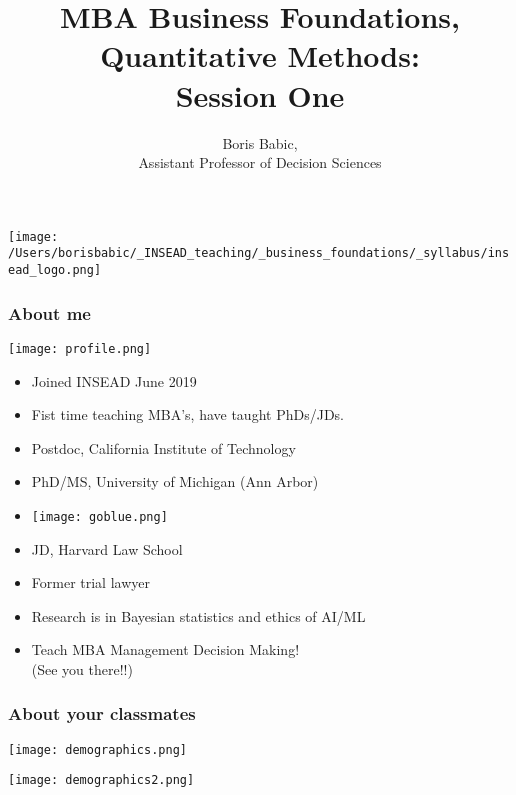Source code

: \documentclass[xcolor=dvipsnames, 9pt]{beamer} %
\title[Session 1 (Basics)]{\normalsize{MBA Business Foundations, \\Quantitative Methods: \\Session One}}
\author[Boris Babic, INSEAD]{Boris Babic, \\Assistant Professor of Decision Sciences}
\institute[]{}
\date{}
\begin{document}
\begin{frame}
\titlepage
\vspace{-5em}
\begin{center}
\texttt{[image: /Users/borisbabic/\_INSEAD\_teaching/\_business\_foundations/\_syllabus/insead\_logo.png]}
\end{center}
\end{frame}

\begin{frame}
\frametitle{About me}
\begin{flushright}
\texttt{[image: profile.png]}
\end{flushright}
\vspace{-11em}
\begin{itemize}
	\setlength\itemsep{1em}
\item Joined INSEAD June 2019
\item Fist time teaching MBA's, have taught PhDs/JDs.
\item Postdoc, California Institute of Technology
\item PhD/MS, University of Michigan (Ann Arbor) 
\item[] \texttt{[image: goblue.png]}
\item JD, Harvard Law School 
\item Former trial lawyer 
\item Research is in Bayesian statistics and ethics of AI/ML 
\item Teach MBA Management Decision Making! \\ (See you there!!)
\end{itemize}
\end{frame}


\begin{frame}
\frametitle{About your classmates}

\begin{center}
\texttt{[image: demographics.png]}
\end{center}

\begin{center}
\texttt{[image: demographics2.png]}
\end{center}

\end{frame}
\end{document}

_GOAL OF THE EXERCISE_:
The entries above should be written out in full, and any picture in them left out.

_RESPONSE TO THIS TASK_:
Source code

: \documentclass[xcolor=dvipsnames, 9pt]{beamer} %
\title[Session 1 (Basics)]{\normalsize{MBA Business Foundations, \\Quantitative Methods: \\Session One}}
\author[Boris Babic, INSEAD]{Boris Babic, \\Assistant Professor of Decision Sciences}
\institute[]{}
\date{}
\begin{document}
\begin{frame}
\titlepage
\vspace{-5em}
\begin{center}
\texttt{[image: /Users/borisbabic/\_INSEAD\_teaching/\_business\_foundations/\_syllabus/insead\_logo.png]}
\end{center}
\end{frame}

\begin{frame}
\frametitle{About me}
\begin{flushright}
\texttt{[image: profile.png]}
\end{flushright}
\vspace{-11em}
\begin{itemize}
	\setlength\itemsep{1em}
\item Joined INSEAD June 2019
\item Fist time teaching MBA's, have taught PhDs/JDs.
\item Postdoc, California Institute of Technology
\item PhD/MS, University of Michigan (Ann Arbor) 
\item[] \texttt{[image: goblue.png]}
\item JD, Harvard Law School 
\item Former trial lawyer 
\item Research is in Bayesian statistics and ethics of AI/ML 
\item Teach MBA Management Decision Making! \\ (See you there!!)
\end{itemize}
\end{frame}


\begin{frame}
\frametitle{About your classmates}

\begin{center}
\texttt{[image: demographics.png]}
\end{center}

\begin{center}
\texttt{[image: demographics2.png]}
\end{center}

\end{frame}
\end{document}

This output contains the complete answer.